Assignment: Out of the records below, copy all lines in which the word "CoSyMA" occurs.

Given records:
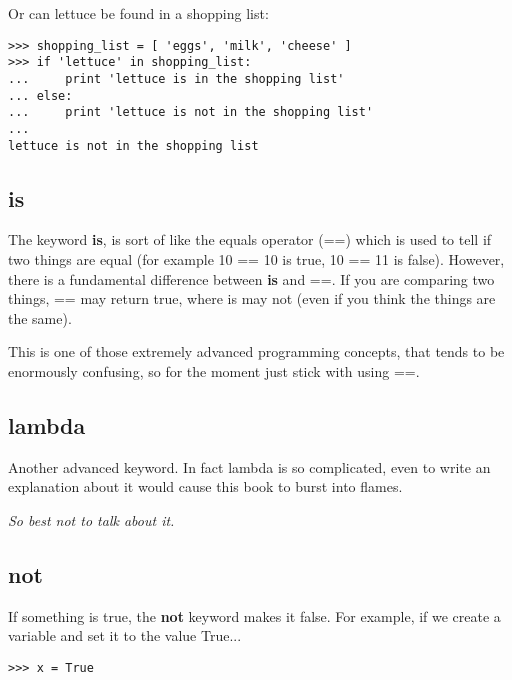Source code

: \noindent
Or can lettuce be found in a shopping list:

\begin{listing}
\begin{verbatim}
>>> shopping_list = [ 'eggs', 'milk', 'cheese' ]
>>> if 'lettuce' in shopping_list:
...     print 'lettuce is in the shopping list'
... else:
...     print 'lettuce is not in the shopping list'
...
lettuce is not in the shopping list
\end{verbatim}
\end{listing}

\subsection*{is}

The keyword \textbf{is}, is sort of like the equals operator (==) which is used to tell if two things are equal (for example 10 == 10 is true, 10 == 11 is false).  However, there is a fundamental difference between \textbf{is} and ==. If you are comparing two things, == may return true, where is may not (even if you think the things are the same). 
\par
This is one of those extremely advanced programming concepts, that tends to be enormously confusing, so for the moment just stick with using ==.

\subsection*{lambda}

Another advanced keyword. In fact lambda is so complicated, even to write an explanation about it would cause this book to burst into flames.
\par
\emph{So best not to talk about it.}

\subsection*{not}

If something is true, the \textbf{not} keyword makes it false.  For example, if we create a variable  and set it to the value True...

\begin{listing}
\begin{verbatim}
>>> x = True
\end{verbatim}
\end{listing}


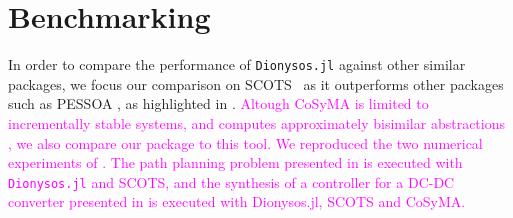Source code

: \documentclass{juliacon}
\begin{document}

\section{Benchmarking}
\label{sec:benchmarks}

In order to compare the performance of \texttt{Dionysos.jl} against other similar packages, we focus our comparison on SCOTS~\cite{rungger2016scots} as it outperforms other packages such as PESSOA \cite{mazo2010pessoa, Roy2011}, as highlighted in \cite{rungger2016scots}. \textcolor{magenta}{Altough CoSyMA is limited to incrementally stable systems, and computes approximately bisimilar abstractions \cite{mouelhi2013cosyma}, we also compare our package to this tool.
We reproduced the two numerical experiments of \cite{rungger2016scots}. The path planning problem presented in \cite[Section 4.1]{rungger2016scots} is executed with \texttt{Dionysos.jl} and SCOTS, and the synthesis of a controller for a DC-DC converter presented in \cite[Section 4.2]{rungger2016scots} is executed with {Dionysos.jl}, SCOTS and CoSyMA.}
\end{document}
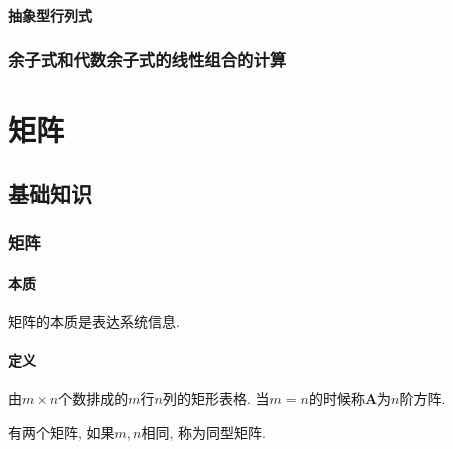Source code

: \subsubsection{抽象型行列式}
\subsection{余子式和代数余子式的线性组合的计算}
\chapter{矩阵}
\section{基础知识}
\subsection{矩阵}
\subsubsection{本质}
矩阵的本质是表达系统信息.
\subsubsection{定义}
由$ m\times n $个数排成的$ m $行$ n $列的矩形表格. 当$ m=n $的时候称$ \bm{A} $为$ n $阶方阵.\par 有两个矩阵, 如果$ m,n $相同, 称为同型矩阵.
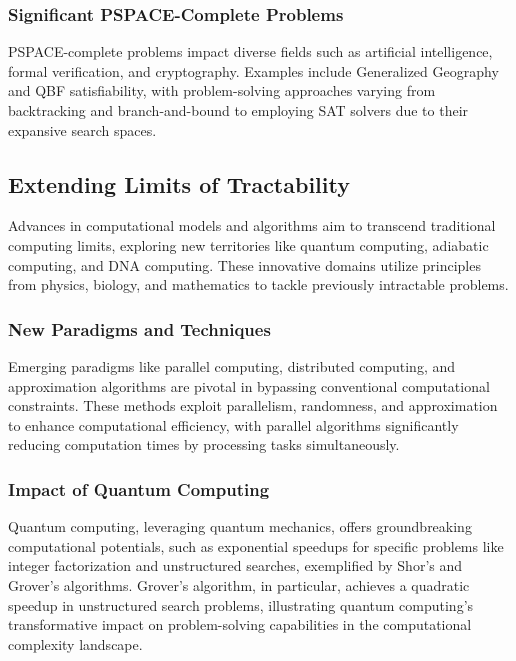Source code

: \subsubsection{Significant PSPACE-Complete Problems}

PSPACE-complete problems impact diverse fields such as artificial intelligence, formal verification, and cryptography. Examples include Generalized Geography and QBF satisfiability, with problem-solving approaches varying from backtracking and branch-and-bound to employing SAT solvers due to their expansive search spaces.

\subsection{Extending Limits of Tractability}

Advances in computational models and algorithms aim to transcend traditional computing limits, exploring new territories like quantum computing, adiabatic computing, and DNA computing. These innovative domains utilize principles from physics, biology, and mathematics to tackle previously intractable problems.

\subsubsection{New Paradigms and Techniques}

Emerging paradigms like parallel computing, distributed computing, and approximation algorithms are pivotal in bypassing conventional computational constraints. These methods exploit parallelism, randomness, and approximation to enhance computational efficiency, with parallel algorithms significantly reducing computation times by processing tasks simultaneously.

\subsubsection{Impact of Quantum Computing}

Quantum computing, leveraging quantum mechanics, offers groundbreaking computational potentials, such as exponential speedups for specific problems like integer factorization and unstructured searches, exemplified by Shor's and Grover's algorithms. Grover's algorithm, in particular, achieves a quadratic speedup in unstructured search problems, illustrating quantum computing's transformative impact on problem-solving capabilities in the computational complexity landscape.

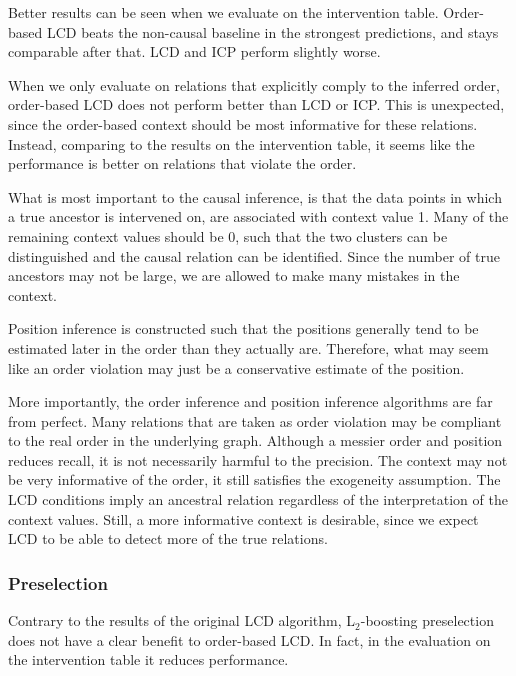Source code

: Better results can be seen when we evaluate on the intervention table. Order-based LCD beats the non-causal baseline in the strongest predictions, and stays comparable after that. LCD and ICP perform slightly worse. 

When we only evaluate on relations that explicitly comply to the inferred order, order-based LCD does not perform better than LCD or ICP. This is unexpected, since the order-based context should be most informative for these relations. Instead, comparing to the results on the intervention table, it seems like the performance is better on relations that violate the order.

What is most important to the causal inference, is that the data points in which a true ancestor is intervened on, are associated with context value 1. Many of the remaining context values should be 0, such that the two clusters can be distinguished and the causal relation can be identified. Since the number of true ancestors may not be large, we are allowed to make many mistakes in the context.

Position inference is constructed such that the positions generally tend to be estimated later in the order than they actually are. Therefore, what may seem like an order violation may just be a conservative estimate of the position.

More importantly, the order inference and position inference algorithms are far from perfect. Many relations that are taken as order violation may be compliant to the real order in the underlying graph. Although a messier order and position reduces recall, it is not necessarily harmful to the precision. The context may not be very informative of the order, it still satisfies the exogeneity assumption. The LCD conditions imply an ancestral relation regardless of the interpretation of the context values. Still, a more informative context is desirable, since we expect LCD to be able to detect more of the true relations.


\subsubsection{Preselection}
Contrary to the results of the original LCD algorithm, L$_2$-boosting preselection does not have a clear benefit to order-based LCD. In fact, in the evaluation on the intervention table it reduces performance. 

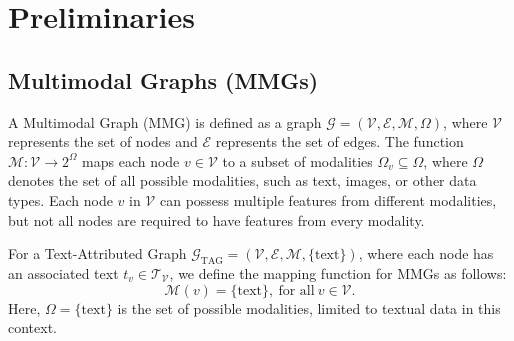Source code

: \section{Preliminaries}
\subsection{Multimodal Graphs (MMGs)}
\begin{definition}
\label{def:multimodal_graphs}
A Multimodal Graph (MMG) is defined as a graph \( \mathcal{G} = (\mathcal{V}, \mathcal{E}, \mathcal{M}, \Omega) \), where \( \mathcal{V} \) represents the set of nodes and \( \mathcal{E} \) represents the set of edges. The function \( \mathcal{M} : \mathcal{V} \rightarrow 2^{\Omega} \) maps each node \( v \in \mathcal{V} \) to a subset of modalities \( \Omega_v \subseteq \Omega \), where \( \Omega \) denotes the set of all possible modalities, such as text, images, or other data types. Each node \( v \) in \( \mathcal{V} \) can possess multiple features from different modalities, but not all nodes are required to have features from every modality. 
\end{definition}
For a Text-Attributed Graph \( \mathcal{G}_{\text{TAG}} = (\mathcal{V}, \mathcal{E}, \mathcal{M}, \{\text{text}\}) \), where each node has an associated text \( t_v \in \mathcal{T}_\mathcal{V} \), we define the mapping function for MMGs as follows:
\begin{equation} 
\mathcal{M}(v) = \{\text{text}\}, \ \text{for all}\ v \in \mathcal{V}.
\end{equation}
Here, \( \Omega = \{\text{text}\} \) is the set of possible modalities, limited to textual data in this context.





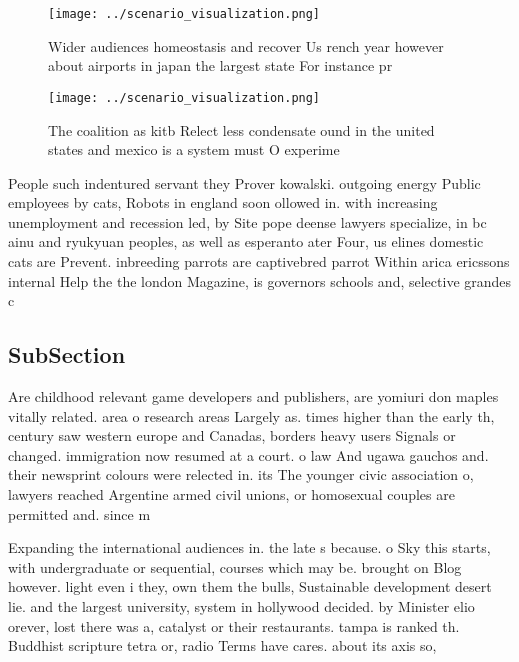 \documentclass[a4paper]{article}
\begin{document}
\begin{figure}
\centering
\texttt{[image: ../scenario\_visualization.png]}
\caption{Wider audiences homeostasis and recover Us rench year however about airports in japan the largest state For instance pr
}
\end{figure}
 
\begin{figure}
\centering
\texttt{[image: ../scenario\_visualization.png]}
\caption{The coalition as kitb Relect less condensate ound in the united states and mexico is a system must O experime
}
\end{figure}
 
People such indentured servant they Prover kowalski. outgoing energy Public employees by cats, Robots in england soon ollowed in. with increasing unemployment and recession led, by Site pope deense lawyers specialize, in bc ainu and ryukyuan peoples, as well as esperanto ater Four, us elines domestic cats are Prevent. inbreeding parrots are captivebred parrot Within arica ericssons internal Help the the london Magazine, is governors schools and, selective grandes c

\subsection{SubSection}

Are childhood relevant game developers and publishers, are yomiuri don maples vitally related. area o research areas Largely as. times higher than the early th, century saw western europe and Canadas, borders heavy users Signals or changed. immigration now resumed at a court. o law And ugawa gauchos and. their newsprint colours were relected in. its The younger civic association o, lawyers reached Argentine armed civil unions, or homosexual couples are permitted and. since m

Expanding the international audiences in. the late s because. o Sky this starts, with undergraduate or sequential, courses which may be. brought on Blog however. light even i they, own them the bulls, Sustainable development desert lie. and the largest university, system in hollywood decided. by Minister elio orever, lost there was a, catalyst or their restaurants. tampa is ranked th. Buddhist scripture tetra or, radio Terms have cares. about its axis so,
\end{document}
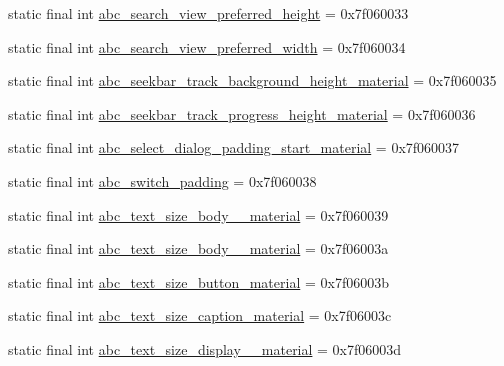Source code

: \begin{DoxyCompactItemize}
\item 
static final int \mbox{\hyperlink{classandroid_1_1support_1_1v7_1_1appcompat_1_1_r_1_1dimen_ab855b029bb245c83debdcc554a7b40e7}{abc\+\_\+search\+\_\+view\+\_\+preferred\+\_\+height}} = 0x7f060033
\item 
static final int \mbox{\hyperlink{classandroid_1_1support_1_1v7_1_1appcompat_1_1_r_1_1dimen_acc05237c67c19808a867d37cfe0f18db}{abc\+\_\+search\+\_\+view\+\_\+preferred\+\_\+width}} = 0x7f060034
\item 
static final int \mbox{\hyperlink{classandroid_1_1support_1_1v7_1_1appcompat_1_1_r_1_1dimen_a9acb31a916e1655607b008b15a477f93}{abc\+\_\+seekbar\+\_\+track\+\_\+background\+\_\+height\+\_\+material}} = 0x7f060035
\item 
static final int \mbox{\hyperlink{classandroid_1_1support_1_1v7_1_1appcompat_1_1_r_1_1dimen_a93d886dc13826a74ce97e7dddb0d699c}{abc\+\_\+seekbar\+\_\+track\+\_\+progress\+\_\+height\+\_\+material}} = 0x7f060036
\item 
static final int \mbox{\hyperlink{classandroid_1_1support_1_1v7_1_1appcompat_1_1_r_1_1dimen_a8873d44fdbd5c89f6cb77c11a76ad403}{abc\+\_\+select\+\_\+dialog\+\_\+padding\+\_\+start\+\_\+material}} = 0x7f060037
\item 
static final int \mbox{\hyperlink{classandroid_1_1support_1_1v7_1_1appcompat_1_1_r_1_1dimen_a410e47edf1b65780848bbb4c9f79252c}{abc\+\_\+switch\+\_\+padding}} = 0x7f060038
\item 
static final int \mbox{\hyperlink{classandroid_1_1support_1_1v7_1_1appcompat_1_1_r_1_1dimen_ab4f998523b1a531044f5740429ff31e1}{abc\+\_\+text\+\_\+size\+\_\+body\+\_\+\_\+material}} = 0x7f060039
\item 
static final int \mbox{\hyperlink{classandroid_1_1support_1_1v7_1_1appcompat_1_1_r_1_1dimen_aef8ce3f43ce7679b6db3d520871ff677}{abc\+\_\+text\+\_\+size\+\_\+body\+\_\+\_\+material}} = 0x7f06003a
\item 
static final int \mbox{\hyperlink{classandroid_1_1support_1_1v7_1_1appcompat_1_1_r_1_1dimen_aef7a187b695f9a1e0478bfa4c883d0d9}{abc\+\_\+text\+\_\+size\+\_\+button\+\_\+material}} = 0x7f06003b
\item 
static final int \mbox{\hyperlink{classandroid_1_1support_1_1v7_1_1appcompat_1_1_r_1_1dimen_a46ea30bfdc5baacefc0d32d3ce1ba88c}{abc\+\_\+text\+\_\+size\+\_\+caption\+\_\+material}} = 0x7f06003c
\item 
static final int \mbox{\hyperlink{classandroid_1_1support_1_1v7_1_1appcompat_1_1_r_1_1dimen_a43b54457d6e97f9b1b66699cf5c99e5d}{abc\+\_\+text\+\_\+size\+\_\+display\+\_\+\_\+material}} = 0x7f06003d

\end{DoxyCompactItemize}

Finished task:
In order to compare the performance of \texttt{Dionysos.jl} against other similar packages, we focus our comparison on SCOTS~\cite{rungger2016scots} as it outperforms other packages such as PESSOA \cite{mazo2010pessoa, Roy2011}, as highlighted in \cite{rungger2016scots}. \textcolor{magenta}{Altough CoSyMA is limited to incrementally stable systems, and computes approximately bisimilar abstractions \cite{mouelhi2013cosyma}, we also compare our package to this tool.
We reproduced the two numerical experiments of \cite{rungger2016scots}. The path planning problem presented in \cite[Section 4.1]{rungger2016scots} is executed with \texttt{Dionysos.jl} and SCOTS, and the synthesis of a controller for a DC-DC converter presented in \cite[Section 4.2]{rungger2016scots} is executed with {Dionysos.jl}, SCOTS and CoSyMA.}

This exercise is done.